Delight Springs

Wednesday, January 19, 2022

Speaking and listening

 It felt good to get back in the classroom yesterday, though I was feeling talked out and a bit sore-throated by the end of the day. Obvious remedy: talk less, listen more. 

And so I responded affirmatively to the student who emailed later to ask if I was familiar with the work of Ram Dass, aka Baba Ram Dass, aka Richie Alpert, who said “The quieter you become, the more you can hear.” True. And that was indeed a message I tried to convey on Opening Day, that the collaborative form of philosophy I hope to foster in our classes involves just that willingness to listen as well as speak. I need to practice what I preach.

Richie's obit describes him as a "peripatetic lecturer on New Age possibilities," but I don't think he was quite my style of peripatetic. Or Aristotle's. That doesn't mean I shouldn't try to hear what he might have to say. "Be here now" is a wonderfully pithy piece of wisdom. If we do that in class and really attend to one another's contributions, not leap to dismiss what sounds unfamiliar or uncongenial, we might learn something. 

Richie eventually learned something his pal Tim Leary, who turned on, tuned in, dropped out, orbited the planet for  a few years and then literally crashed and burned, apparently did not: "He said he realized that his 400 LSD trips had not been nearly as enlightening as his drugless spiritual epiphanies..."

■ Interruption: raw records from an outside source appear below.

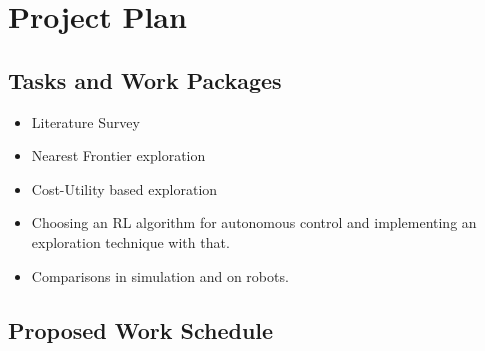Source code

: \section{Project Plan}
\subsection{Tasks and Work Packages}
\begin{itemize}
\item Literature Survey
\item Nearest Frontier exploration
\item Cost-Utility based exploration
\item Choosing an RL algorithm for autonomous control and implementing an exploration technique with
 that.
\item Comparisons in simulation and on robots.
\end{itemize}
\subsection{Proposed Work Schedule}
\pagebreak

I hope we have some of those this semester too, in and out of class. Listening respectfully will help. But as William James knew, philosophers also must speak. They must fire their volleys of vocables from their conceptual shotguns, and the honest among them also know that only a few of those volleys will approach their targets. 

Truth and fact do well up into our lives in ways that exceed verbal formulation. But words are our medium and currency, so another of my Opening Day messages was that we've got to speak up if we're going to be any decent kind of CoPhilosophers. And pay attention to our peers.

Words are also, said the poet, a powerful and amazing drug when judiciously dispensed. Getting the dosage right is a challenge, but a worthy one. Let's drop in, and let's converse.